Together We're Heavy is the second release from Dallas symphonic rock group The Polyphonic Spree. Produced by Eric Drew Feldman and released in Japan on June 30, 2004, Europe on July 12 and North America on July 13. It includes the hit singles "Hold Me Now" and "Two Thousand Places". The album was released by Hollywood Records, and represents the band's first "true" album (their previous release, The Beginning Stages of..., was recorded as a demo and released only by popular demand).

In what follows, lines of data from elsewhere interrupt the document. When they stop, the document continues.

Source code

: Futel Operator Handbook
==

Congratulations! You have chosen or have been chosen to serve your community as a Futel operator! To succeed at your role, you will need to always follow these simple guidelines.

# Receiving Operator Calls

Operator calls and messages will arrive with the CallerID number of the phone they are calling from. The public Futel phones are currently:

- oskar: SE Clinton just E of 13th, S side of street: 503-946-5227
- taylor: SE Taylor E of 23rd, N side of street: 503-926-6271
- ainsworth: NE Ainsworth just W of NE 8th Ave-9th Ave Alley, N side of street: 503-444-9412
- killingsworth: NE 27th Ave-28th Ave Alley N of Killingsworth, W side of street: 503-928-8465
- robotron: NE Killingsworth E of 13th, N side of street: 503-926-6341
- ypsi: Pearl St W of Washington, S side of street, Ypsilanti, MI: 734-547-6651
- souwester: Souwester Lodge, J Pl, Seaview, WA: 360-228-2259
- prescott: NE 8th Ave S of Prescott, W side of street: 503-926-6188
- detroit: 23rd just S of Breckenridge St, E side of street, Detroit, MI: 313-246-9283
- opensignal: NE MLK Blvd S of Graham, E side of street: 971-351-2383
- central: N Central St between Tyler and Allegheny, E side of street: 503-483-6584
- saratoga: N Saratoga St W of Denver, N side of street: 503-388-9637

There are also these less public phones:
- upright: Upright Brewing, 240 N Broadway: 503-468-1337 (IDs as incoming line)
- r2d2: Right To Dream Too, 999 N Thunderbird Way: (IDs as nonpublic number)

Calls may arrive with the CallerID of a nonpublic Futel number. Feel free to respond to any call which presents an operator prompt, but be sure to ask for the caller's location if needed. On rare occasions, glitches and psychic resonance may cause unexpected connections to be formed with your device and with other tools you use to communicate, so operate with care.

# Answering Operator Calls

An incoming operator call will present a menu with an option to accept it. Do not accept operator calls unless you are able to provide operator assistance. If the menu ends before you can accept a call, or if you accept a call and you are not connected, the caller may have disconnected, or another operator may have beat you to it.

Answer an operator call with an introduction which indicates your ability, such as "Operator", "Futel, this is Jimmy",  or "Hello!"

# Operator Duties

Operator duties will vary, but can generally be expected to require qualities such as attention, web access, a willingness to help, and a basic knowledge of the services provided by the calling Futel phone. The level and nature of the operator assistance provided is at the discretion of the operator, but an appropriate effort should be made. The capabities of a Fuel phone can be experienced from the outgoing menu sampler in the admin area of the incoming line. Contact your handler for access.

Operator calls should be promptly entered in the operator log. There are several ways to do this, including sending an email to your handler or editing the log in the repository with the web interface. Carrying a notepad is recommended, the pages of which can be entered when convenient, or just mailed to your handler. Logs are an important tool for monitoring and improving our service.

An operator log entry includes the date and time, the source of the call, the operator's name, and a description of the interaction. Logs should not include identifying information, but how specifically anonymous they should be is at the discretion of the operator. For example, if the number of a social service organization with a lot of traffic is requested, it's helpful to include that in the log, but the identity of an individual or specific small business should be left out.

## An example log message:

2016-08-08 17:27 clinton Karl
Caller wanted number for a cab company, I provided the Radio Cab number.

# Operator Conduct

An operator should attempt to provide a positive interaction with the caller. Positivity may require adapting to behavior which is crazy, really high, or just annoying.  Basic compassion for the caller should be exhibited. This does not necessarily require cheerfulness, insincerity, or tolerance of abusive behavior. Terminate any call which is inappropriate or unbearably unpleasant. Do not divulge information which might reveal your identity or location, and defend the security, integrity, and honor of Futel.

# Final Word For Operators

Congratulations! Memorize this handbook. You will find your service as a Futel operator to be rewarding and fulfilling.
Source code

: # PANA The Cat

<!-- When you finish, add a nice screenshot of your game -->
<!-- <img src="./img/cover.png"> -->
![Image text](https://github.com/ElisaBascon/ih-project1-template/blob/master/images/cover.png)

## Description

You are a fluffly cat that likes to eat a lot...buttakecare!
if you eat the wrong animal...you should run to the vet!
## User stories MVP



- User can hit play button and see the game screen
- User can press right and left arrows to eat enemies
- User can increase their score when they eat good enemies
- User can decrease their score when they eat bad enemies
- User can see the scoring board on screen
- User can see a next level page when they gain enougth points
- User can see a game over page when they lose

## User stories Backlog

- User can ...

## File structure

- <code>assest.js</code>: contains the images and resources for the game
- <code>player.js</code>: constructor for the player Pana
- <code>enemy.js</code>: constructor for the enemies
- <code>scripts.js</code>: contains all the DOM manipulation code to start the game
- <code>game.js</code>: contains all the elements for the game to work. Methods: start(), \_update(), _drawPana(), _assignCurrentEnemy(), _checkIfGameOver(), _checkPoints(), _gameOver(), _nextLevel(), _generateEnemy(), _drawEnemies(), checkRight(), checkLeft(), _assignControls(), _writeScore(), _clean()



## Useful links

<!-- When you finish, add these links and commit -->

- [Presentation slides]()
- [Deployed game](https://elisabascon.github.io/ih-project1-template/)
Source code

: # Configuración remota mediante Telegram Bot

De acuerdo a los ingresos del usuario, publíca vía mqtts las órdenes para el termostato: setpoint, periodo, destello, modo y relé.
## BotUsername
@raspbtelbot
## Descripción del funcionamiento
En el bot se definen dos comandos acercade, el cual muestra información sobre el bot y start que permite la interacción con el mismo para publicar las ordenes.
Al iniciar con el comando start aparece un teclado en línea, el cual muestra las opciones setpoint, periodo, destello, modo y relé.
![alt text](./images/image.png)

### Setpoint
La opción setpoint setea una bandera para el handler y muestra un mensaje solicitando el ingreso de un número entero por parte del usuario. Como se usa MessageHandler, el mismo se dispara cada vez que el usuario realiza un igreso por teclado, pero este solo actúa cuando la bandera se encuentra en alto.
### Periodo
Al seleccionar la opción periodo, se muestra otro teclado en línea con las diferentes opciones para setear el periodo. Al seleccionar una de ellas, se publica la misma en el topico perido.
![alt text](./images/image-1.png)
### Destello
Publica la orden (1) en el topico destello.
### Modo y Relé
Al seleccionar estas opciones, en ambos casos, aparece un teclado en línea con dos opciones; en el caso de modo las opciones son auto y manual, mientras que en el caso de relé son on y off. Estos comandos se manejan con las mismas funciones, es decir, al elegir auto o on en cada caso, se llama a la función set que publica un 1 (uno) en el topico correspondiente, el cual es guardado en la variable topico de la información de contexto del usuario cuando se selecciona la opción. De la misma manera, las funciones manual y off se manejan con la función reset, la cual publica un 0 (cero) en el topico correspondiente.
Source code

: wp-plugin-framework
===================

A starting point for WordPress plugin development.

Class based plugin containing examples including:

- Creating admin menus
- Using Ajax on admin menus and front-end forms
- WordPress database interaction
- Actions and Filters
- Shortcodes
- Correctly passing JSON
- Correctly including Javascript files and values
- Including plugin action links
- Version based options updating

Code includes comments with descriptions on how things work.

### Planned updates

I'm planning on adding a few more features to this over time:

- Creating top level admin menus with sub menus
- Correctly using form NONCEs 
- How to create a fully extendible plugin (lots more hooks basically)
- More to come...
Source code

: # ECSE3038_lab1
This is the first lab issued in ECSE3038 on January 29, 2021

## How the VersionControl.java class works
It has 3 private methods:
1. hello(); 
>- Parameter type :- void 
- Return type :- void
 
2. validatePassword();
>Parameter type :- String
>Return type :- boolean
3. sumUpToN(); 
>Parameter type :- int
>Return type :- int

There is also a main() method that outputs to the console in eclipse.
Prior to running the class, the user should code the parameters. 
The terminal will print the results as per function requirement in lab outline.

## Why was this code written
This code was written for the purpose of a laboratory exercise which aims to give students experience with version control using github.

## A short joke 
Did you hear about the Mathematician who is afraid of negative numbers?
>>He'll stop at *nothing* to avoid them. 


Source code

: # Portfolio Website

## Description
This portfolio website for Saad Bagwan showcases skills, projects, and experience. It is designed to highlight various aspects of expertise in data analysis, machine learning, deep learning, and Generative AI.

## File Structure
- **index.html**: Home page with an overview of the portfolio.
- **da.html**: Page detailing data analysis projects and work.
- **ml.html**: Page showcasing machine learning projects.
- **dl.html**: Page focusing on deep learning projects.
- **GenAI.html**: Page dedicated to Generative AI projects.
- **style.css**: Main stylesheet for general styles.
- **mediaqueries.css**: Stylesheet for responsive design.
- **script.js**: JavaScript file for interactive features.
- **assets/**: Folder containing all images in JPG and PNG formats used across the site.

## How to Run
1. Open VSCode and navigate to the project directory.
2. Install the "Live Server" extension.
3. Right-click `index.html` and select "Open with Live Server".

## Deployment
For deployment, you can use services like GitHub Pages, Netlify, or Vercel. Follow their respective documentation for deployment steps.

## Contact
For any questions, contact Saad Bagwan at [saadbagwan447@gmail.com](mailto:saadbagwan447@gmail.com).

The US version of Together We're Heavy contains an additional bonus DVD (entitled "The Adventure of Listening") while the Japanese version contains three bonus songs.

It reached number one on the Billboard Top Heatseekers albums chart in the United States.

Track listing
All songs written by Tim DeLaughter.
"Section 11 (A Long Day Continues/We Sound Amazed)" – 8:32
"Section 12 (Hold Me Now)" – 4:30
"Section 13 (Diamonds/Mild Devotion to Majesty)" – 4:55
"Section 14 (Two Thousand Places)" – 5:19
"Section 15 (Ensure Your Reservation)" – 1:39
"Section 16 (One Man Show)" – 4:58
"Section 17 (Suitcase Calling)" – 8:48
"Section 18 (Everything Starts at the Seam)" – 1:54
"Section 19 (When the Fool Becomes a King)" – 10:38
"Section 20 (Together We're Heavy)" – 6:30

"Bonus Section 1 (The Best Part)" (Japanese release only)
"Bonus Section 2 (Mercury Tea)" (Japanese release only)
"Bonus Section 3 (Working Out the Kinks [Demo 2002])" (Japanese release only)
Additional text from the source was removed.